On New Year's Day 2011, I flew to Lagos to research human trafficking in Nigeria. Towards the end of my trip, I visited a small town called Badagry, about a two-hour drive west of Lagos. In 1502, Portuguese colonists built one of the first slave-trading posts along the coast of West Africa in this city. The non-descript, two-story building still stands today as a museum, but for more than 300 years, it was one of the most active slave-trading outposts in West Africa. Estimates are that almost 600,000 West Africans were shipped from Badagry to the Americas to be agricultural slaves. That figure represents approximately one in twenty of all slaves transported from West Africa to the Americas during the entire time of the North Atlantic Slave Trade.


It was a haunting experience walking through the old slave-holding pens, gazing at the iron shackles, imagining the fear and terror that must have coursed through the veins of slaves as they awaited their fates. Like so many millions today, those 600,000 individuals transported from Badagry to the Americas were victims of human trafficking. In fact, all 12 to 13 million of the West African slaves transported across the Atlantic to the Americas were victims of human trafficking. While their lengthy journeys at sea are very different from the journeys of most human trafficking victims today, the purpose of those journeys remains the same: the callous exploitation of the labor of vulnerable people in order to maximize profit.
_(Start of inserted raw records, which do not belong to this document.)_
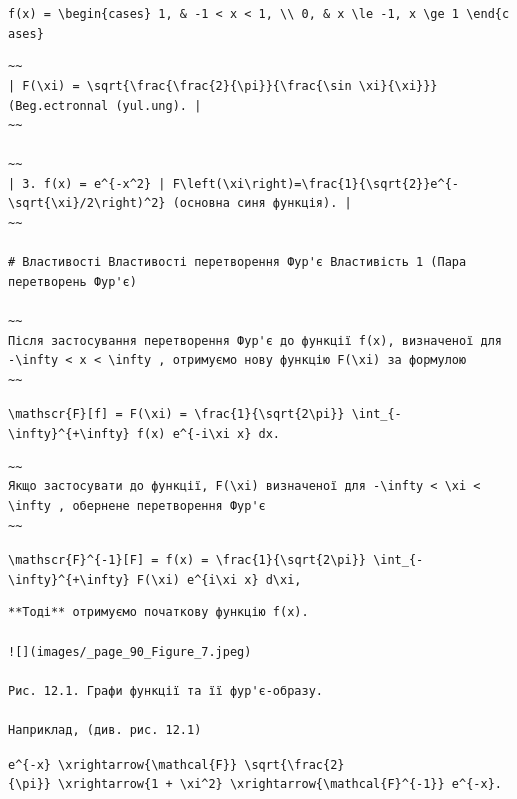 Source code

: \documentclass[
  ukrainian,
]{article}
\begin{document}
\texttt{f(x)\ =\ \textbackslash{}begin\{cases\}\ 1,\ \&\ -1\ \textless{}\ x\ \textless{}\ 1,\ \textbackslash{}\textbackslash{}\ 0,\ \&\ x\ \textbackslash{}le\ -1,\ x\ \textbackslash{}ge\ 1\ \textbackslash{}end\{cases\}}

\begin{verbatim}
~~
| F(\xi) = \sqrt{\frac{\frac{2}{\pi}}{\frac{\sin \xi}{\xi}}} (Beg.ectronnal (yul.ung). |
~~

~~
| 3. f(x) = e^{-x^2} | F\left(\xi\right)=\frac{1}{\sqrt{2}}e^{-\sqrt{\xi}/2\right)^2} (основна синя функція). |
~~

# Властивості Властивості перетворення Фур'є Властивість 1 (Пара перетворень Фур'є)

~~
Після застосування перетворення Фур'є до функції f(x), визначеної для -\infty < x < \infty , отримуємо нову функцію F(\xi) за формулою
~~
\end{verbatim}

\texttt{\textbackslash{}mathscr\{F\}{[}f{]}\ =\ F(\textbackslash{}xi)\ =\ \textbackslash{}frac\{1\}\{\textbackslash{}sqrt\{2\textbackslash{}pi\}\}\ \textbackslash{}int\_\{-\textbackslash{}infty\}\^{}\{+\textbackslash{}infty\}\ f(x)\ e\^{}\{-i\textbackslash{}xi\ x\}\ dx.}

\begin{verbatim}
~~
Якщо застосувати до функції, F(\xi) визначеної для -\infty < \xi < \infty , обернене перетворення Фур'є
~~
\end{verbatim}

\texttt{\textbackslash{}mathscr\{F\}\^{}\{-1\}{[}F{]}\ =\ f(x)\ =\ \textbackslash{}frac\{1\}\{\textbackslash{}sqrt\{2\textbackslash{}pi\}\}\ \textbackslash{}int\_\{-\textbackslash{}infty\}\^{}\{+\textbackslash{}infty\}\ F(\textbackslash{}xi)\ e\^{}\{i\textbackslash{}xi\ x\}\ d\textbackslash{}xi,}

\begin{verbatim}
**Тоді** отримуємо початкову функцію f(x).

![](images/_page_90_Figure_7.jpeg)

Рис. 12.1. Графи функції та її фур'є-образу.

Наприклад, (див. рис. 12.1)
\end{verbatim}

\texttt{e\^{}\{-\textbar{}x\textbar{}\}\ \textbackslash{}xrightarrow\{\textbackslash{}mathcal\{F\}\}\ \textbackslash{}sqrt\{\textbackslash{}frac\{2\}\{\textbackslash{}pi\}\}\ \textbackslash{}xrightarrow\{1\ +\ \textbackslash{}xi\^{}2\}\ \textbackslash{}xrightarrow\{\textbackslash{}mathcal\{F\}\^{}\{-1\}\}\ e\^{}\{-\textbar{}x\textbar{}\}.}
\end{document}
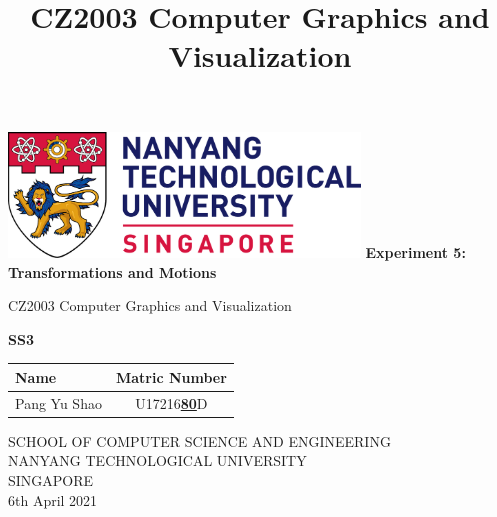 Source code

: \documentclass[acmlarge,nonacm=true]{acmart}
\begin{document}
	
	\begin{titlepage}
		\begin{center}
			\vspace*{1cm}
			\includegraphics[width=0.7\textwidth]{fig/ntu_logo}
			\vspace{0.8cm}
			\linebreak
			\Huge
			\textbf{Experiment 5: Transformations and Motions}
			
			\vspace{0.5cm}
			\LARGE
			CZ2003 Computer Graphics and Visualization
			
			\vspace{1.5cm}
			\textbf{SS3}\\
			
			\begin{table}[h]
				\begin{tabular}{lc}
					Name & Matric Number \\\hline
					Pang Yu Shao & U17216\underline{\textbf{80}}D \\
				\end{tabular}
			\end{table}
			
			
			
			\vfill
			
			\vspace{0.8cm}
			
			
			
			\Large
			SCHOOL OF COMPUTER SCIENCE AND ENGINEERING\\
			NANYANG TECHNOLOGICAL UNIVERSITY\\
			SINGAPORE\\
			6th April 2021
			
		\end{center}
	\end{titlepage}

 

\title{CZ2003 Computer Graphics and Visualization}

\end{document}
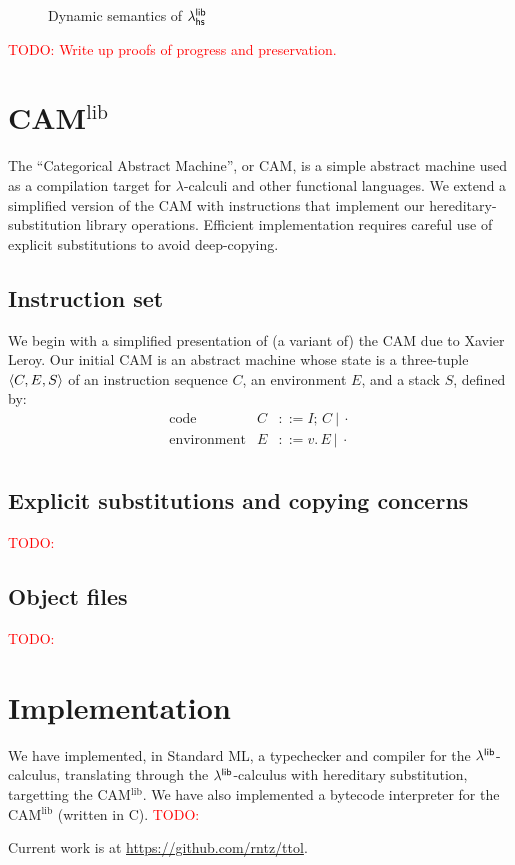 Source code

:\documentclass[11pt]{article}
\newcommand{\todo}[1]{\textcolor{red}{\small TODO: #1}}
\begin{document}
\begin{figure}
  \caption{Dynamic semantics of $\lambda^{\textsf{lib}}_{\textsf{hs}}$}
  \label{fig:llhsdynsem}
\end{figure}

\todo{Write up proofs of progress and preservation.}


\newcommand{\camlib}{CAM\ensuremath{^{\text{lib}}}}
\section{\camlib{}}

The ``Categorical Abstract Machine'', or CAM\cite{cam87}, is a simple abstract
machine used as a compilation target for $\lambda$-calculi and other functional
languages. We extend a simplified version of the CAM with instructions that
implement our hereditary-substitution library operations. Efficient
implementation requires careful use of explicit substitutions to avoid
deep-copying.

\subsection{Instruction set}

\newcommand{\semi}{;\,}
\newcommand{\cons}[2]{{#1}.\,{#2}}
\newcommand{\nil}{\cdot}

We begin with a simplified presentation of (a variant of) the CAM due to Xavier
Leroy\cite{leroyzam05}. Our initial CAM is an abstract machine whose state is a
three-tuple $\left\langle C,E,S\right\rangle$ of an instruction sequence $C$, an environment $E$, and
a stack $S$, defined by:
\[\begin{array}{rrcl}
  \text{code} & C &::= I\semi C ~|~ \nil\\
  \text{environment} & E &::= \cons{v}{E} ~|~ \nil\\
\end{array}\]

\subsection{Explicit substitutions and copying concerns}
\todo{}

\subsection{Object files}
\todo{}


\section{Implementation}

We have implemented, in Standard ML, a typechecker and compiler for the
$\lambda^{\textsf{lib}}$-calculus, translating through the $\lambda^{\textsf{lib}}$-calculus with hereditary
substitution, targetting the \camlib{}. We have also implemented a bytecode
interpreter for the \camlib{} (written in C). \todo{}

Current work is at \url{https://github.com/rntz/ttol}.


\newpage


\end{document}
The Nature of Slavery Today

However, unlike the agricultural and domestic slaves of the past, today's victims of modern-day slave trading are exploited in countless industries, and they are vastly more profitable. Whether for commercial sex, construction, domestic work, carpet weaving, agricul ture, tea and coffee, shrimp, fish, minerals, dimensional stones, gems, or numerous other industries that I have investigated, human trafficking touches almost every sector of the globalized economy in a way it never has before. Understanding the reasons for this shift in the fundamental nature of human trafficking is vital if more effective efforts to combat it are to be deployed. The key thesis to understand is that the slave exploiter's ability to generate immense profits at almost no real risk directly catalyzed the pervasiveness of all forms of contemporary slave labor exploitation.

One point is crucial to establish from the start--slavery still exists. But what exactly is "modern slavery?" There is still considerable debate regarding the definition of terms such as "slavery," "forced labor," "bonded labor," "child labor," and "human trafficking." With "slavery," we can go as far back as the League of Nations Slavery Convention of 1926 and the International Labor Organization's Forced Labor Convention of 1930. These early definitions focused on the exercise of power attaching to a right of ownership over another human being.

Over the decades, international conventions and jurisprudence relating to slavery shifted away from targeting actual rights of ownership toward the nature of the exploitation, particularly as it involves coercion (physical or other), nominal or no compensation, and the absence of freedom of employment or movement. The term "forced labor" has generally come to replace the term "slavery," given the powerful historical and emotional connotations of the latter term. Similarly, "human trafficking" has come to replace the term "slave trade."


It is open to debate whether these terminological substitutions are helpful, but when it comes to "human trafficking," I believe the use of this term has done considerable disservice to the tactical prioritization required to combat these crimes more effectively. Definitions of the term "human trafficking," such as that found in the United Nations Protocol to Prevent, Suppress, and Punish Trafficking in Persons (the Palermo Protocol of 2000) or the US Trafficking Victims Protection Act (TVPA, of the same year), have historically suffered from a greater focus on the movement connotation of the term "trafficking" rather than the exploitation involved. The result has been a prioritization of efforts to stop cross-border migration instead of slave-like exploitation, the real purpose of trafficking; this approach has met with limited success.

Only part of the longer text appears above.